- What the exercise asks:
Please restate, exactly, only the lines from the beginning of the listing below through the line containing "- false: the", with the pictures left out.

━━━ Exercise material

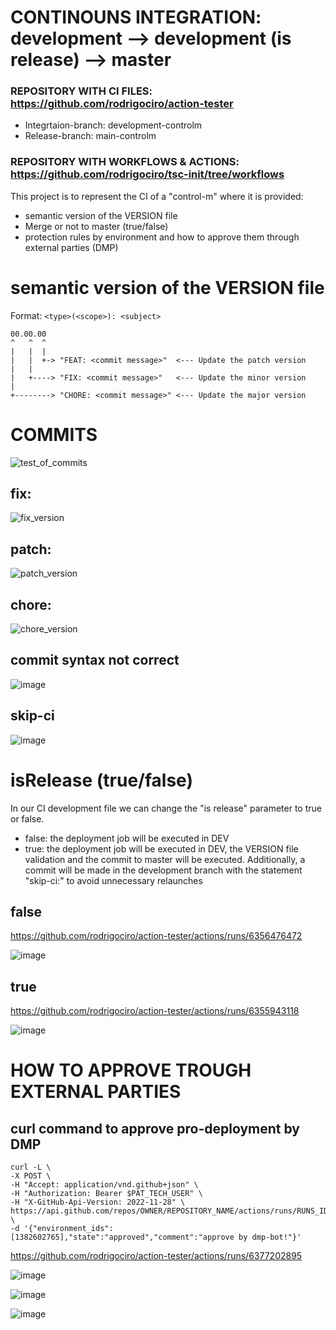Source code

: # CONTINOUNS INTEGRATION: development --> development (is release) --> master

### REPOSITORY WITH CI FILES: https://github.com/rodrigociro/action-tester
  - Integrtaion-branch: development-controlm
  - Release-branch: main-controlm
  
### REPOSITORY WITH WORKFLOWS & ACTIONS: https://github.com/rodrigociro/tsc-init/tree/workflows

This project is to represent the CI of a "control-m" where it is provided:

- semantic version of the VERSION file
- Merge or not to master (true/false)
- protection rules by environment and how to approve them through external parties (DMP)


# semantic version of the VERSION file

Format: `<type>(<scope>): <subject>`
```
00.00.00
^   ^  ^
|   |  |
|   |  +-> "FEAT: <commit message>"  <--- Update the patch version
|   |
|   +----> "FIX: <commit message>"   <--- Update the minor version  
|
+--------> "CHORE: <commit message>" <--- Update the major version
```

# COMMITS


![test_of_commits](https://github.com/rodrigociro/tsc-init/assets/23638418/8f68da41-d358-433c-b01b-fcc0c26bbe8d)



## fix:


![fix_version](https://github.com/rodrigociro/tsc-init/assets/23638418/789ca14a-470a-43db-a4f6-bb883b22baaa)



## patch:


![patch_version](https://github.com/rodrigociro/tsc-init/assets/23638418/402e0085-74f1-44aa-a046-ef70d210763c)



## chore:


![chore_version](https://github.com/rodrigociro/tsc-init/assets/23638418/e04f4c03-21ce-4e38-a965-3ef9179a7642)



## commit syntax not correct


![image](https://github.com/rodrigociro/tsc-init/assets/23638418/c143c13e-5e58-4932-9710-c3a6ed6b496c)



## skip-ci


![image](https://github.com/rodrigociro/tsc-init/assets/23638418/125586da-54ed-40ad-98ea-e27a3526dde5)



# isRelease (true/false)

In our CI development file we can change the "is release" parameter to true or false.
- false: the deployment job will be executed in DEV
- true: the deployment job will be executed in DEV, the VERSION file validation and the commit to master will be executed. Additionally, a commit will be made in the development branch with the statement "skip-ci:" to avoid unnecessary relaunches

## false 
https://github.com/rodrigociro/action-tester/actions/runs/6356476472



![image](https://github.com/rodrigociro/tsc-init/assets/23638418/a16907f7-17b4-4be3-8723-32c70890e6b6)



## true
https://github.com/rodrigociro/action-tester/actions/runs/6355943118



![image](https://github.com/rodrigociro/tsc-init/assets/23638418/5b9af264-f1b3-455b-842c-763e8a02d033)




# HOW TO APPROVE TROUGH EXTERNAL PARTIES

## curl command to approve pro-deployment by DMP

```
curl -L \
-X POST \
-H "Accept: application/vnd.github+json" \
-H "Authorization: Bearer $PAT_TECH_USER" \
-H "X-GitHub-Api-Version: 2022-11-28" \
https://api.github.com/repos/OWNER/REPOSITORY_NAME/actions/runs/RUNS_ID/pending_deployments \
-d '{"environment_ids":[1382602765],"state":"approved","comment":"approve by dmp-bot!"}'
```


https://github.com/rodrigociro/action-tester/actions/runs/6377202895



![image](https://github.com/rodrigociro/tsc-init/assets/23638418/aa8b5c9c-d7d5-47bb-9445-6723a7010312)



![image](https://github.com/rodrigociro/tsc-init/assets/23638418/f251cb78-5be3-445d-aa84-d74599c74190)



![image](https://github.com/rodrigociro/tsc-init/assets/23638418/57f320f9-303a-4959-a272-88847cad0921)












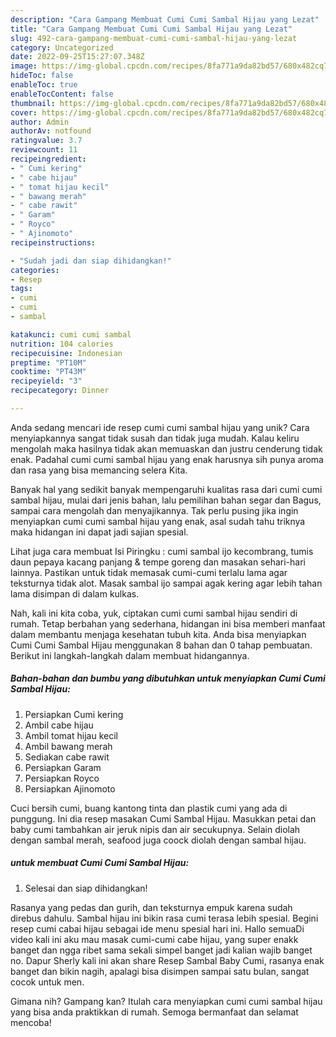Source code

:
 ```yaml
---
description: "Cara Gampang Membuat Cumi Cumi Sambal Hijau yang Lezat"
title: "Cara Gampang Membuat Cumi Cumi Sambal Hijau yang Lezat"
slug: 492-cara-gampang-membuat-cumi-cumi-sambal-hijau-yang-lezat
category: Uncategorized
date: 2022-09-25T15:27:07.348Z
image: https://img-global.cpcdn.com/recipes/8fa771a9da82bd57/680x482cq70/cumi-cumi-sambal-hijau-foto-resep-utama.jpg
hideToc: false
enableToc: true
enableTocContent: false
thumbnail: https://img-global.cpcdn.com/recipes/8fa771a9da82bd57/680x482cq70/cumi-cumi-sambal-hijau-foto-resep-utama.jpg
cover: https://img-global.cpcdn.com/recipes/8fa771a9da82bd57/680x482cq70/cumi-cumi-sambal-hijau-foto-resep-utama.jpg
author: Admin
authorAv: notfound
ratingvalue: 3.7
reviewcount: 11
recipeingredient:
- " Cumi kering"
- " cabe hijau"
- " tomat hijau kecil"
- " bawang merah"
- " cabe rawit"
- " Garam"
- " Royco"
- " Ajinomoto"
recipeinstructions:

- "Sudah jadi dan siap dihidangkan!"
categories:
- Resep
tags:
- cumi
- cumi
- sambal

katakunci: cumi cumi sambal 
nutrition: 104 calories
recipecuisine: Indonesian
preptime: "PT10M"
cooktime: "PT43M"
recipeyield: "3"
recipecategory: Dinner

---
```





Anda sedang mencari ide resep cumi cumi sambal hijau yang unik? Cara menyiapkannya sangat tidak susah dan tidak juga mudah. Kalau keliru mengolah maka hasilnya tidak akan memuaskan dan justru cenderung tidak enak. Padahal cumi cumi sambal hijau yang enak harusnya sih punya aroma dan rasa yang bisa memancing selera Kita.





Banyak hal yang sedikit banyak mempengaruhi kualitas rasa dari cumi cumi sambal hijau, mulai dari jenis bahan, lalu pemilihan bahan segar dan Bagus, sampai cara mengolah dan menyajikannya. Tak perlu pusing jika ingin menyiapkan cumi cumi sambal hijau yang enak,      asal sudah tahu triknya maka hidangan ini dapat jadi sajian spesial.














Lihat juga cara membuat Isi Piringku : cumi sambal ijo kecombrang, tumis daun pepaya kacang panjang &amp; tempe goreng dan masakan sehari-hari lainnya. Pastikan untuk tidak memasak cumi-cumi terlalu lama agar teksturnya tidak alot. Masak sambal ijo sampai agak kering agar lebih tahan lama disimpan di dalam kulkas.






Nah, kali ini kita coba, yuk, ciptakan cumi cumi sambal hijau sendiri di rumah. Tetap berbahan yang sederhana, hidangan ini bisa memberi manfaat dalam membantu menjaga kesehatan tubuh kita. Anda bisa menyiapkan Cumi Cumi Sambal Hijau menggunakan 8 bahan dan 0 tahap pembuatan. Berikut ini langkah-langkah dalam membuat hidangannya.

<!--inarticleads1-->

##### Bahan-bahan dan bumbu yang dibutuhkan untuk menyiapkan Cumi Cumi Sambal Hijau:

1. Persiapkan  Cumi kering
1. Ambil  cabe hijau
1. Ambil  tomat hijau kecil
1. Ambil  bawang merah
1. Sediakan  cabe rawit
1. Persiapkan  Garam
1. Persiapkan  Royco
1. Persiapkan  Ajinomoto


Cuci bersih cumi, buang kantong tinta dan plastik cumi yang ada di punggung. Ini dia resep masakan Cumi Sambal Hijau. Masukkan petai dan baby cumi tambahkan air jeruk nipis dan air secukupnya. Selain diolah dengan sambal merah, seafood juga coock diolah dengan sambal hijau. 

<!--inarticleads2-->

#####  untuk membuat Cumi Cumi Sambal Hijau:


1. Selesai dan siap dihidangkan!

Rasanya yang pedas dan gurih, dan teksturnya empuk karena sudah direbus dahulu. Sambal hijau ini bikin rasa cumi terasa lebih spesial. Begini resep cumi cabai hijau sebagai ide menu spesial hari ini. Hallo semuaDi video kali ini aku mau masak cumi-cumi cabe hijau, yang super enakk banget dan ngga ribet sama sekali simpel banget jadi kalian wajib banget no. Dapur Sherly kali ini akan share Resep Sambal Baby Cumi, rasanya enak banget dan bikin nagih, apalagi bisa disimpen sampai satu bulan, sangat cocok untuk men. 

Gimana nih? Gampang kan? Itulah cara menyiapkan cumi cumi sambal hijau yang bisa anda praktikkan di rumah. Semoga bermanfaat dan selamat mencoba!
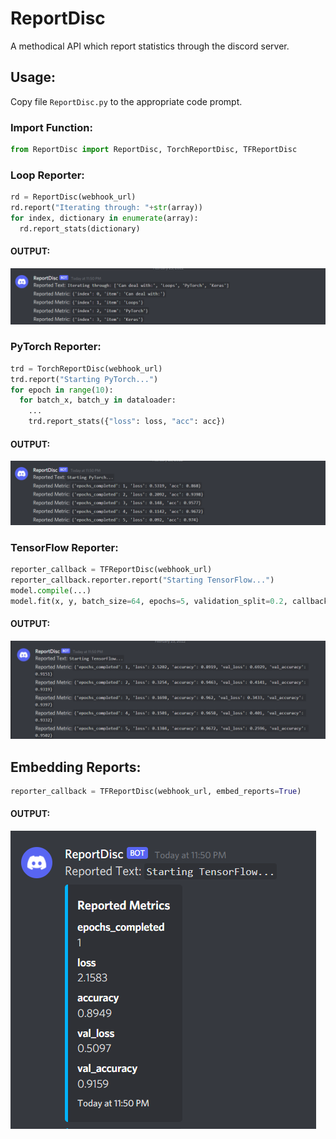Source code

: # ReportDisc
A methodical API which report statistics through the discord server.

## Usage:
Copy file `ReportDisc.py` to the appropriate code prompt.

### Import Function:

```py
from ReportDisc import ReportDisc, TorchReportDisc, TFReportDisc
```

### Loop Reporter:

```py
rd = ReportDisc(webhook_url)
rd.report("Iterating through: "+str(array))
for index, dictionary in enumerate(array):
  rd.report_stats(dictionary)
```

#### OUTPUT:
![loop-without-embed](/images/loop_without_embed.png)

### PyTorch Reporter:


```py
trd = TorchReportDisc(webhook_url)
trd.report("Starting PyTorch...")
for epoch in range(10):
  for batch_x, batch_y in dataloader:
    ...
    trd.report_stats({"loss": loss, "acc": acc})
```


#### OUTPUT:
![torch-without-embed](/images/torch_without_embed.png)

### TensorFlow Reporter:

```py
reporter_callback = TFReportDisc(webhook_url)
reporter_callback.reporter.report("Starting TensorFlow...")
model.compile(...)
model.fit(x, y, batch_size=64, epochs=5, validation_split=0.2, callbacks=[reporter_callback])
```

#### OUTPUT:
![tensorflow-without-embed](/images/tensorflow_without_embed.png)

## Embedding Reports:

```py
reporter_callback = TFReportDisc(webhook_url, embed_reports=True)
```

#### OUTPUT:
![tensorflow-with-embed](/images/embed.png)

━━━━━━

- Completed exercise:
Source code

: # CONTINOUNS INTEGRATION: development --> development (is release) --> master

### REPOSITORY WITH CI FILES: https://github.com/rodrigociro/action-tester
  - Integrtaion-branch: development-controlm
  - Release-branch: main-controlm
  
### REPOSITORY WITH WORKFLOWS & ACTIONS: https://github.com/rodrigociro/tsc-init/tree/workflows

This project is to represent the CI of a "control-m" where it is provided:

- semantic version of the VERSION file
- Merge or not to master (true/false)
- protection rules by environment and how to approve them through external parties (DMP)


# semantic version of the VERSION file

Format: `<type>(<scope>): <subject>`
```
00.00.00
^   ^  ^
|   |  |
|   |  +-> "FEAT: <commit message>"  <--- Update the patch version
|   |
|   +----> "FIX: <commit message>"   <--- Update the minor version  
|
+--------> "CHORE: <commit message>" <--- Update the major version
```

# COMMITS


![test_of_commits](https://github.com/rodrigociro/tsc-init/assets/23638418/8f68da41-d358-433c-b01b-fcc0c26bbe8d)



## fix:


![fix_version](https://github.com/rodrigociro/tsc-init/assets/23638418/789ca14a-470a-43db-a4f6-bb883b22baaa)



## patch:


![patch_version](https://github.com/rodrigociro/tsc-init/assets/23638418/402e0085-74f1-44aa-a046-ef70d210763c)



## chore:


![chore_version](https://github.com/rodrigociro/tsc-init/assets/23638418/e04f4c03-21ce-4e38-a965-3ef9179a7642)



## commit syntax not correct


![image](https://github.com/rodrigociro/tsc-init/assets/23638418/c143c13e-5e58-4932-9710-c3a6ed6b496c)



## skip-ci


![image](https://github.com/rodrigociro/tsc-init/assets/23638418/125586da-54ed-40ad-98ea-e27a3526dde5)



# isRelease (true/false)

In our CI development file we can change the "is release" parameter to true or false.
- false: the deployment job will be executed in DEV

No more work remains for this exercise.